Olmert menilai rencana memindahkan warga Palestina ke kota kemanusiaan baru tidak bisa dilepaskan dari praktik pembersihan etnis.
“Kalau mereka atau warga Palestina akan dideportasi ke sana, maka itu bagian dari pembersihan etnis. Ketika mereka membangun kamp untuk menyingkirkan lebih dari separuh Gaza, itu bukan upaya menyelamatkan warga Palestina, tapi mendorong mereka keluar, membuang mereka. Saya tidak melihat ada pemahaman lain,” kata Olmert, dikutip dari Al Jazeera pada Senin (14/7/2025).
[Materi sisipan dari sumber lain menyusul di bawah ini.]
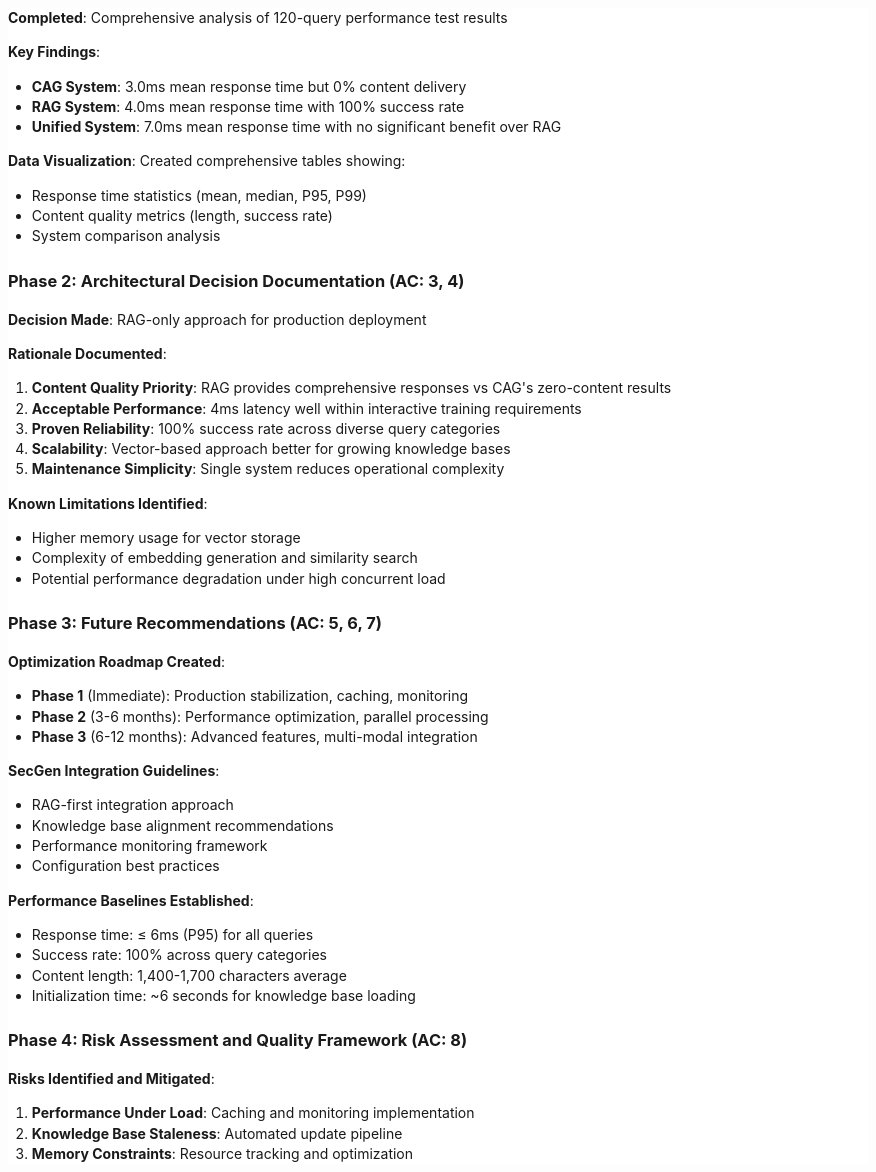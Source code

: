 **Completed**: Comprehensive analysis of 120-query performance test results

**Key Findings**:
- **CAG System**: 3.0ms mean response time but 0% content delivery
- **RAG System**: 4.0ms mean response time with 100% success rate
- **Unified System**: 7.0ms mean response time with no significant benefit over RAG

**Data Visualization**: Created comprehensive tables showing:
- Response time statistics (mean, median, P95, P99)
- Content quality metrics (length, success rate)
- System comparison analysis

### Phase 2: Architectural Decision Documentation (AC: 3, 4)

**Decision Made**: RAG-only approach for production deployment

**Rationale Documented**:
1. **Content Quality Priority**: RAG provides comprehensive responses vs CAG's zero-content results
2. **Acceptable Performance**: 4ms latency well within interactive training requirements
3. **Proven Reliability**: 100% success rate across diverse query categories
4. **Scalability**: Vector-based approach better for growing knowledge bases
5. **Maintenance Simplicity**: Single system reduces operational complexity

**Known Limitations Identified**:
- Higher memory usage for vector storage
- Complexity of embedding generation and similarity search
- Potential performance degradation under high concurrent load

### Phase 3: Future Recommendations (AC: 5, 6, 7)

**Optimization Roadmap Created**:
- **Phase 1** (Immediate): Production stabilization, caching, monitoring
- **Phase 2** (3-6 months): Performance optimization, parallel processing
- **Phase 3** (6-12 months): Advanced features, multi-modal integration

**SecGen Integration Guidelines**:
- RAG-first integration approach
- Knowledge base alignment recommendations
- Performance monitoring framework
- Configuration best practices

**Performance Baselines Established**:
- Response time: ≤ 6ms (P95) for all queries
- Success rate: 100% across query categories
- Content length: 1,400-1,700 characters average
- Initialization time: ~6 seconds for knowledge base loading

### Phase 4: Risk Assessment and Quality Framework (AC: 8)

**Risks Identified and Mitigated**:
1. **Performance Under Load**: Caching and monitoring implementation
2. **Knowledge Base Staleness**: Automated update pipeline
3. **Memory Constraints**: Resource tracking and optimization

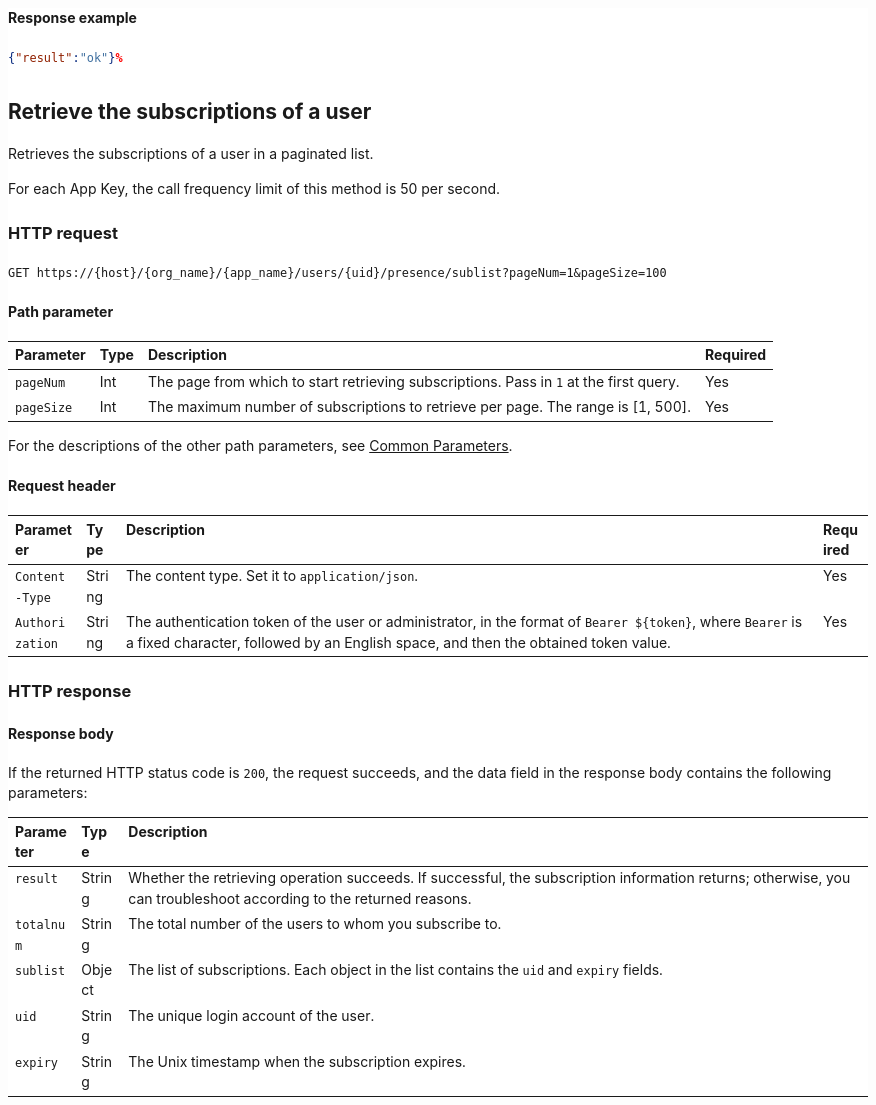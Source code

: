 #### Response example

```json
{"result":"ok"}%
```

## Retrieve the subscriptions of a user

Retrieves the subscriptions of a user in a paginated list.

For each App Key, the call frequency limit of this method is 50 per second.

### HTTP request

```http
GET https://{host}/{org_name}/{app_name}/users/{uid}/presence/sublist?pageNum=1&pageSize=100
```

#### Path parameter

| Parameter | Type | Description | Required |
|:---------------| :------ | :------- |:------------------|
| `pageNum` | Int | The page from which to start retrieving subscriptions. Pass in `1` at the first query.  | Yes |
| `pageSize` | Int | The maximum number of subscriptions to retrieve per page. The range is [1, 500]. | Yes |

For the descriptions of the other path parameters, see [Common Parameters](#param).

#### Request header

| Parameter | Type | Description | Required |
|:---------------| :------ | :------- |:------------------|
| `Content-Type` | String | The content type. Set it to `application/json`.  | Yes |
| `Authorization` | String | The authentication token of the user or administrator, in the format of `Bearer ${token}`, where `Bearer` is a fixed character, followed by an English space, and then the obtained token value. | Yes |

### HTTP response

#### Response body

If the returned HTTP status code is `200`, the request succeeds, and the data field in the response body contains the following parameters:

| Parameter      | Type   | Description |
| :------- |:-------------|:-------------|
| `result` | String | Whether the retrieving operation succeeds. If successful, the subscription information returns; otherwise, you can troubleshoot according to the returned reasons.  | 
| `totalnum` | String | The total number of the users to whom you subscribe to.                         |
| `sublist`  | Object | The list of subscriptions. Each object in the list contains the `uid` and `expiry` fields.            |
| `uid`      | String |  The unique login account of the user.           |
| `expiry`   | String | The Unix timestamp when the subscription expires.       |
Baca juga: Terjadi Lagi, 17 Tewas dalam Penembakan di Dekat Jalur Bantuan Gaza
Philippe Lazzarini, Kepala Badan PBB untuk Pengungsi Palestina (UNRWA), juga mempertanyakan apakah langkah Israel ini akan memicu “Nakba kedua”, mengacu pada pengusiran ratusan ribu warga Palestina saat Israel berdiri pada 1948.